*** Information given ***

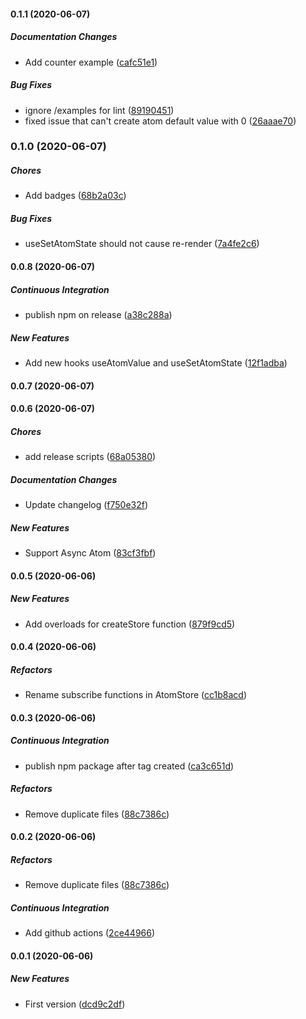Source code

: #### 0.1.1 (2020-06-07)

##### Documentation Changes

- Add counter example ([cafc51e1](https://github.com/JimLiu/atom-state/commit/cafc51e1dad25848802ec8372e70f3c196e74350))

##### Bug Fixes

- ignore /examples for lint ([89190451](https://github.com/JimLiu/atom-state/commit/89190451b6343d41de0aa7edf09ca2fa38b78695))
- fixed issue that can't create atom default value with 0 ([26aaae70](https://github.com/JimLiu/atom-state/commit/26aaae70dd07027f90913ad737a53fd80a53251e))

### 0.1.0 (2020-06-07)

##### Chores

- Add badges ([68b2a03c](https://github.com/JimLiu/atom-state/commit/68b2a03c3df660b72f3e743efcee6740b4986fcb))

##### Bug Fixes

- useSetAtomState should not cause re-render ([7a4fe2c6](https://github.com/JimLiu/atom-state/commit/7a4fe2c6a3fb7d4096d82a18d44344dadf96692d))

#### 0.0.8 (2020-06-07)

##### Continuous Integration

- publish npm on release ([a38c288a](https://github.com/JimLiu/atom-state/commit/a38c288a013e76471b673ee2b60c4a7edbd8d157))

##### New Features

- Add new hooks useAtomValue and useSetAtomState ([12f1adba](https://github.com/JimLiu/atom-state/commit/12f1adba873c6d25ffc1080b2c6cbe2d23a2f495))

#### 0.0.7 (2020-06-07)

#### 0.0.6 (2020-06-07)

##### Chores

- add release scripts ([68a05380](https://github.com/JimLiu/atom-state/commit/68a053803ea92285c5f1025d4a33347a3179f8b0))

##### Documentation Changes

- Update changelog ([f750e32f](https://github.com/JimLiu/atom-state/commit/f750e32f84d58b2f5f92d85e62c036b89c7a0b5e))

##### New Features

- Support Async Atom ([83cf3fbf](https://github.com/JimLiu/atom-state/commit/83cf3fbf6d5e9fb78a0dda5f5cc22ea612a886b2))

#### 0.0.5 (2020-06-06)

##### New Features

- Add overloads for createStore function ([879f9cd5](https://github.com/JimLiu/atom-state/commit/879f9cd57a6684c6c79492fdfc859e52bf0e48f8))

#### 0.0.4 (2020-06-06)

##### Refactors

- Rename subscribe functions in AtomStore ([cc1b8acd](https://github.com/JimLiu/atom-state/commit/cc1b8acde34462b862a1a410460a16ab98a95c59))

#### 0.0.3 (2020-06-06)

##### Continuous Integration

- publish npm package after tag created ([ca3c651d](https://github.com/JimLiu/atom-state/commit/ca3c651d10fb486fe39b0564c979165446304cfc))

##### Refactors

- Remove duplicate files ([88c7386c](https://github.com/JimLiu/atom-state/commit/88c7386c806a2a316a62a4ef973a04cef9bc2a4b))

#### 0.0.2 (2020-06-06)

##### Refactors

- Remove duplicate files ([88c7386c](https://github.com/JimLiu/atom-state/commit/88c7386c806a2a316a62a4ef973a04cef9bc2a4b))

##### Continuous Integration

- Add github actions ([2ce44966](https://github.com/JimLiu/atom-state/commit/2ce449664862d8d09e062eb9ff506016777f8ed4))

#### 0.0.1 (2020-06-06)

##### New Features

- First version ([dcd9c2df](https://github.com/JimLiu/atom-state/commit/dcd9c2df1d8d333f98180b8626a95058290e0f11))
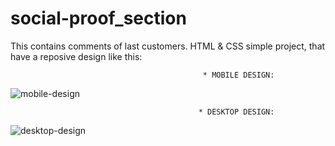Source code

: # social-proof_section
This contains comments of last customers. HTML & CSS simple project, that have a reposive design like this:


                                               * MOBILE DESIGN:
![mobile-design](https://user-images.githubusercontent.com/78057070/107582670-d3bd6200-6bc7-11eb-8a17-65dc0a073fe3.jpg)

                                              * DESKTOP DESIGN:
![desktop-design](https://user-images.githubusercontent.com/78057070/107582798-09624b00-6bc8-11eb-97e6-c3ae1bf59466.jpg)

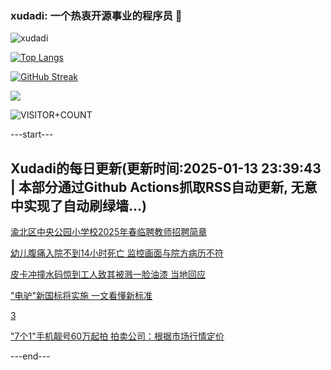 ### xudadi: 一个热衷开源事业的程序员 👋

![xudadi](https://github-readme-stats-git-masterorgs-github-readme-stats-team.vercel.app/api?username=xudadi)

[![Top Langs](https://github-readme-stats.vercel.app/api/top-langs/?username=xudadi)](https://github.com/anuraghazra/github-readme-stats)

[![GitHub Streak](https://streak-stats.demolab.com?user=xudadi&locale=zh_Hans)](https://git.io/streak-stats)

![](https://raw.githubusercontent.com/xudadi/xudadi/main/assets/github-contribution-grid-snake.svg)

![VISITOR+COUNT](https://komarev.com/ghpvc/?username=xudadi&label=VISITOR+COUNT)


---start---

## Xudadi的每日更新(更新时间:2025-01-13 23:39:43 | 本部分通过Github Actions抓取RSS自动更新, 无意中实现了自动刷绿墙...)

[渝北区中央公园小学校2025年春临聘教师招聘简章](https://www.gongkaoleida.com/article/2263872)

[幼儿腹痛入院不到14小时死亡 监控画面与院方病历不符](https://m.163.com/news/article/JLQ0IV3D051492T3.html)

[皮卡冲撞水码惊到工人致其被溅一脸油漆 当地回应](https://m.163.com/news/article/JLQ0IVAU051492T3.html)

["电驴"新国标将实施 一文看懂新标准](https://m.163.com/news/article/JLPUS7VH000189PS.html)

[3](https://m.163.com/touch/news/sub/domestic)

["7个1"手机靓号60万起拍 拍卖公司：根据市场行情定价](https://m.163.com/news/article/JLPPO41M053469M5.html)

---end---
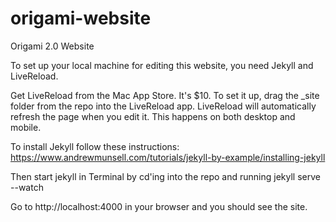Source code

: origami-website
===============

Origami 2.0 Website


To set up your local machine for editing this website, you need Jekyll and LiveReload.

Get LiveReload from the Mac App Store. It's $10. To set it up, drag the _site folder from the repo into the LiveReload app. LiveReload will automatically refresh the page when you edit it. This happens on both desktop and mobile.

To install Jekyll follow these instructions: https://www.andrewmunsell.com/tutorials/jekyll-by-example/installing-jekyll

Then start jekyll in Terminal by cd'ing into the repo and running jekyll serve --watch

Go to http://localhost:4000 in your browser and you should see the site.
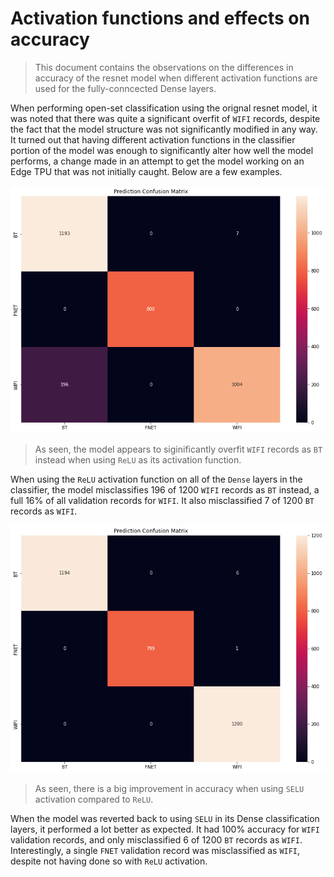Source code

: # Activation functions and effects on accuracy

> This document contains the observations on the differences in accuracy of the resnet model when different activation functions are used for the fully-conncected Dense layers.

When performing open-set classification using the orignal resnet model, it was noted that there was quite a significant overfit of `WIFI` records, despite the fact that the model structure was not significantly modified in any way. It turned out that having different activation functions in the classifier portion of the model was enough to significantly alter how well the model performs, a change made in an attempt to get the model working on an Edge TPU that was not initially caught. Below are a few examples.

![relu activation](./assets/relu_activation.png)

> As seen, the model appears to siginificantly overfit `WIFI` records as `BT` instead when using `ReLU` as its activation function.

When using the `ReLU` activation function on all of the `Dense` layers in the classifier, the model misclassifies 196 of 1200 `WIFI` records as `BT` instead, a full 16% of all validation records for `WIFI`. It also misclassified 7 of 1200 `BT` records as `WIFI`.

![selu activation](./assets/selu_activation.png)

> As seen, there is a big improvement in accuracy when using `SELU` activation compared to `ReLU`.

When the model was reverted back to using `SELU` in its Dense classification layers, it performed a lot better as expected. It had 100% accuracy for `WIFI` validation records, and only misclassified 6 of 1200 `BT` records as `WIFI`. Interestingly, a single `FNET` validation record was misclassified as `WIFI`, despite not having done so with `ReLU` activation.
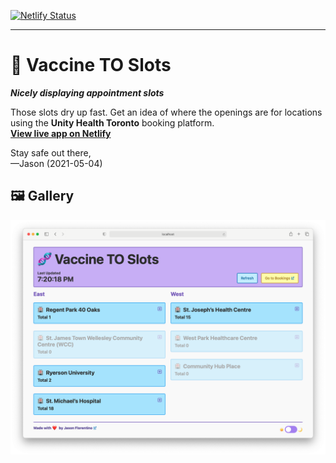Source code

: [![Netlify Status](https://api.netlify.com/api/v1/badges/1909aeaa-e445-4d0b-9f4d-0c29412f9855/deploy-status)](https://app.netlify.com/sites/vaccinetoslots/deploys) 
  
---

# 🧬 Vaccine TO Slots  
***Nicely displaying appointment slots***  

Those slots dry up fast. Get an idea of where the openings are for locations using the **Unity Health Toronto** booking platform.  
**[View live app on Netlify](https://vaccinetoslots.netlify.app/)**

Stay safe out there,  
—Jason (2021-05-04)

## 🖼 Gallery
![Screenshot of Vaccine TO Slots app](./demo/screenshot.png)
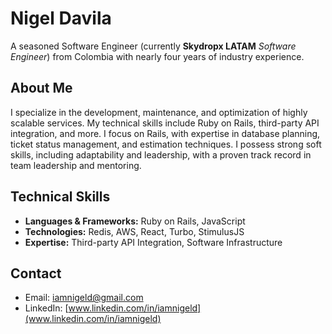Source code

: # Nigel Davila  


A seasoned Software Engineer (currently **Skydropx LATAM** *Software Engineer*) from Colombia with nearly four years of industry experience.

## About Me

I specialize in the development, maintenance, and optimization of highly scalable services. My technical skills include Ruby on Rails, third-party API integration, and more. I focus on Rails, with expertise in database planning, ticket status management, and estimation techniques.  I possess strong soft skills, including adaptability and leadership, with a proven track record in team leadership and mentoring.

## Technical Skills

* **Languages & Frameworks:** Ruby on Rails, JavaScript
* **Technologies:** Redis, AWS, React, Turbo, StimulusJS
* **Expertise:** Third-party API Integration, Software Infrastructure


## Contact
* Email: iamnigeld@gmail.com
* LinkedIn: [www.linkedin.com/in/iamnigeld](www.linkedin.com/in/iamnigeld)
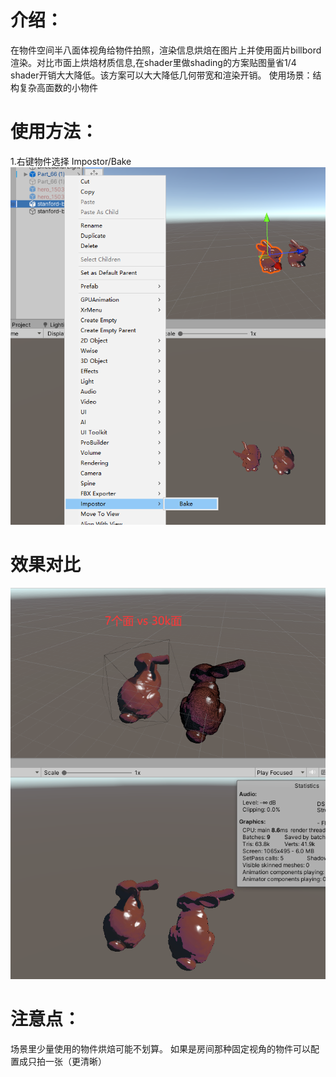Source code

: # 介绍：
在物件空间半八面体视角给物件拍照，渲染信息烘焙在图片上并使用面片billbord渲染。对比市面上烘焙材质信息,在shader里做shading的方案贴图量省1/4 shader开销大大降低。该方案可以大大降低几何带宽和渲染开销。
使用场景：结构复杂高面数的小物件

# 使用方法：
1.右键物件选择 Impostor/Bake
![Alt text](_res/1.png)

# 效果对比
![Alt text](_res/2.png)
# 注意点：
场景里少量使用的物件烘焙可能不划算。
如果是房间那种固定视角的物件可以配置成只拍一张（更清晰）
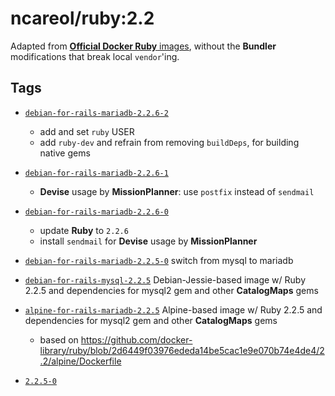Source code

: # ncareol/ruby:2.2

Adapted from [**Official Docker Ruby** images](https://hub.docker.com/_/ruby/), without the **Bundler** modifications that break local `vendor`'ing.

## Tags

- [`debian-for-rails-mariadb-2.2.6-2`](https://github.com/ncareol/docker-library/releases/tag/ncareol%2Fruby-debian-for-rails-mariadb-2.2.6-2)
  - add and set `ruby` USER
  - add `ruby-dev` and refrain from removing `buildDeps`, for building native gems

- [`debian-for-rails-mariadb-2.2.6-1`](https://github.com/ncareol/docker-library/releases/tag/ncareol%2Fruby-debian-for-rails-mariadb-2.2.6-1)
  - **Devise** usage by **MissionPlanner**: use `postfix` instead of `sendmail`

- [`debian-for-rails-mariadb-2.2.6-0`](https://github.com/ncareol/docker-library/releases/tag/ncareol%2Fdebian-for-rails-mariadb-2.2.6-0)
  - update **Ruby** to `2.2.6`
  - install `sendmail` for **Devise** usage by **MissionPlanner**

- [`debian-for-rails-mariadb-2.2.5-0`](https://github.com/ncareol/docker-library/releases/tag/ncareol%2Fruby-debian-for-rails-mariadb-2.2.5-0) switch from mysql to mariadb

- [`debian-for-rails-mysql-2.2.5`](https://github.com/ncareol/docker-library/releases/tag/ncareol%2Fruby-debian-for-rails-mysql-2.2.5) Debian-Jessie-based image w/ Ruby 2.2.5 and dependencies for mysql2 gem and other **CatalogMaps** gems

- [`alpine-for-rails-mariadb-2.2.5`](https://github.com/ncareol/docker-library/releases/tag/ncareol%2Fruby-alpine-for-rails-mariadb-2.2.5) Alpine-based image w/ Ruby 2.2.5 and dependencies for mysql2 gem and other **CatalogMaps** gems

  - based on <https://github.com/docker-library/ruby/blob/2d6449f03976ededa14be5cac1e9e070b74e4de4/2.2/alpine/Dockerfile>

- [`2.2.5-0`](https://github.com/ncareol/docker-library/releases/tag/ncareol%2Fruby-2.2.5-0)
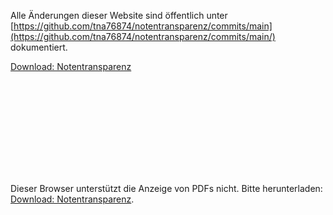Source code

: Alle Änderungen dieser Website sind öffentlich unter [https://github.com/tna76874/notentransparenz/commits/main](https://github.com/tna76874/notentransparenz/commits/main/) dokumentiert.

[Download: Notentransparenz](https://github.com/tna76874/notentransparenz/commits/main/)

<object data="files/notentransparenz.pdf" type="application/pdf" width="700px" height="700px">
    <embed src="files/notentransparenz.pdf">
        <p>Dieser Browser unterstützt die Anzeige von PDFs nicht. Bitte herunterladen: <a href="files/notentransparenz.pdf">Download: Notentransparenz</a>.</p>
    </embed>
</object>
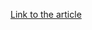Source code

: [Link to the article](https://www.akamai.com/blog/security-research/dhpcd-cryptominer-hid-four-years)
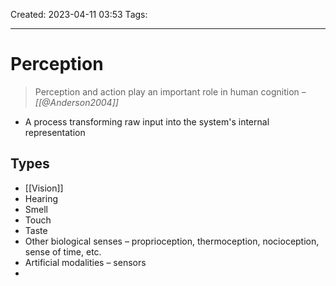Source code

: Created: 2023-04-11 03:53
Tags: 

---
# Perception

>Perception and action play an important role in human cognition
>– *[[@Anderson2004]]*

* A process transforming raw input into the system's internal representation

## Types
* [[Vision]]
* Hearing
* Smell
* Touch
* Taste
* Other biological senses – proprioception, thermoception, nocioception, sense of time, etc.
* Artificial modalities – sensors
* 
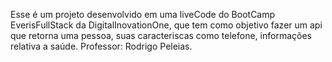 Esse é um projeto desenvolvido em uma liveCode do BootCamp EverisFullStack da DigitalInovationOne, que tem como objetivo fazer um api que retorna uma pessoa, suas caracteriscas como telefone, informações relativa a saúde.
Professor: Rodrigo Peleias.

*** End of Information given ***

**Requirement:** Determine the number of lines in the data that include the word "team", and provide that number without comment.

**Exercise solution:** 2